◆ Document images with source code ◆
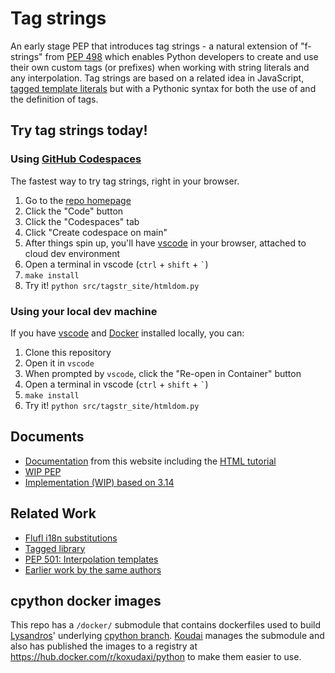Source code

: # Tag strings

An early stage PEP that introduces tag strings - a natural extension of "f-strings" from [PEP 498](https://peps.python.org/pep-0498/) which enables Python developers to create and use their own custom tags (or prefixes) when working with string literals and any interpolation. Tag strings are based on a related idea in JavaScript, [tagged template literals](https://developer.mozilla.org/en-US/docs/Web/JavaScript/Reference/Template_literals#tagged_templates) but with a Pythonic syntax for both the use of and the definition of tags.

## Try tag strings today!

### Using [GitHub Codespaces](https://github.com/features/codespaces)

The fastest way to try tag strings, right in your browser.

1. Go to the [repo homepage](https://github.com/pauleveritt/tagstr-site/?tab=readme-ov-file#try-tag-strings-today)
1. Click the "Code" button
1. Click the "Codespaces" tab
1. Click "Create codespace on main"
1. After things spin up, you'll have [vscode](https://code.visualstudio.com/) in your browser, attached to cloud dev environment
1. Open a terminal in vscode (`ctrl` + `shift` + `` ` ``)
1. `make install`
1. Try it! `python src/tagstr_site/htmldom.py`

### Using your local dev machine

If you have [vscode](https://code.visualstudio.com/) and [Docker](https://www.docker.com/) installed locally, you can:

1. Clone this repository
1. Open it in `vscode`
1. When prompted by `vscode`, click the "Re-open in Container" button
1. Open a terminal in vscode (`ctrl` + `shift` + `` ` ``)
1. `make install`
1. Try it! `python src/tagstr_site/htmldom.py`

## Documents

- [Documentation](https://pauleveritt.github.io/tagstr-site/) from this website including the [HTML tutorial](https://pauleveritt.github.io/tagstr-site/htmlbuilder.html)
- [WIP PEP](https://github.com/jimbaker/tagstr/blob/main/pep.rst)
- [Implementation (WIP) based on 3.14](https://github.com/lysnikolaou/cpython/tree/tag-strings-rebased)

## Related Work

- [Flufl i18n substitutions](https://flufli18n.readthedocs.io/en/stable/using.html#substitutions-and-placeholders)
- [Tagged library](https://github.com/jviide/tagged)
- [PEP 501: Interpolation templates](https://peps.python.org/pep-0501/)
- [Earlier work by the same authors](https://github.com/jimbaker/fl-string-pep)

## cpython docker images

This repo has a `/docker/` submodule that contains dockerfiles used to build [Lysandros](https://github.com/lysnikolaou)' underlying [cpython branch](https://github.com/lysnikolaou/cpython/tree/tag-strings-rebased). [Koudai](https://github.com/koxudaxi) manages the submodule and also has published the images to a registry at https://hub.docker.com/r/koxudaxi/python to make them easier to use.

◆ AIM OF THE EXERCISE ◆
Copy out the records above in full, exactly as written, but not the pictures.

◆ ANSWER TO THE EXERCISE ◆
Source code

: # Tag strings

An early stage PEP that introduces tag strings - a natural extension of "f-strings" from [PEP 498](https://peps.python.org/pep-0498/) which enables Python developers to create and use their own custom tags (or prefixes) when working with string literals and any interpolation. Tag strings are based on a related idea in JavaScript, [tagged template literals](https://developer.mozilla.org/en-US/docs/Web/JavaScript/Reference/Template_literals#tagged_templates) but with a Pythonic syntax for both the use of and the definition of tags.

## Try tag strings today!

### Using [GitHub Codespaces](https://github.com/features/codespaces)

The fastest way to try tag strings, right in your browser.

1. Go to the [repo homepage](https://github.com/pauleveritt/tagstr-site/?tab=readme-ov-file#try-tag-strings-today)
1. Click the "Code" button
1. Click the "Codespaces" tab
1. Click "Create codespace on main"
1. After things spin up, you'll have [vscode](https://code.visualstudio.com/) in your browser, attached to cloud dev environment
1. Open a terminal in vscode (`ctrl` + `shift` + `` ` ``)
1. `make install`
1. Try it! `python src/tagstr_site/htmldom.py`

### Using your local dev machine

If you have [vscode](https://code.visualstudio.com/) and [Docker](https://www.docker.com/) installed locally, you can:

1. Clone this repository
1. Open it in `vscode`
1. When prompted by `vscode`, click the "Re-open in Container" button
1. Open a terminal in vscode (`ctrl` + `shift` + `` ` ``)
1. `make install`
1. Try it! `python src/tagstr_site/htmldom.py`

## Documents

- [Documentation](https://pauleveritt.github.io/tagstr-site/) from this website including the [HTML tutorial](https://pauleveritt.github.io/tagstr-site/htmlbuilder.html)
- [WIP PEP](https://github.com/jimbaker/tagstr/blob/main/pep.rst)
- [Implementation (WIP) based on 3.14](https://github.com/lysnikolaou/cpython/tree/tag-strings-rebased)

## Related Work

- [Flufl i18n substitutions](https://flufli18n.readthedocs.io/en/stable/using.html#substitutions-and-placeholders)
- [Tagged library](https://github.com/jviide/tagged)
- [PEP 501: Interpolation templates](https://peps.python.org/pep-0501/)
- [Earlier work by the same authors](https://github.com/jimbaker/fl-string-pep)

## cpython docker images

This repo has a `/docker/` submodule that contains dockerfiles used to build [Lysandros](https://github.com/lysnikolaou)' underlying [cpython branch](https://github.com/lysnikolaou/cpython/tree/tag-strings-rebased). [Koudai](https://github.com/koxudaxi) manages the submodule and also has published the images to a registry at https://hub.docker.com/r/koxudaxi/python to make them easier to use.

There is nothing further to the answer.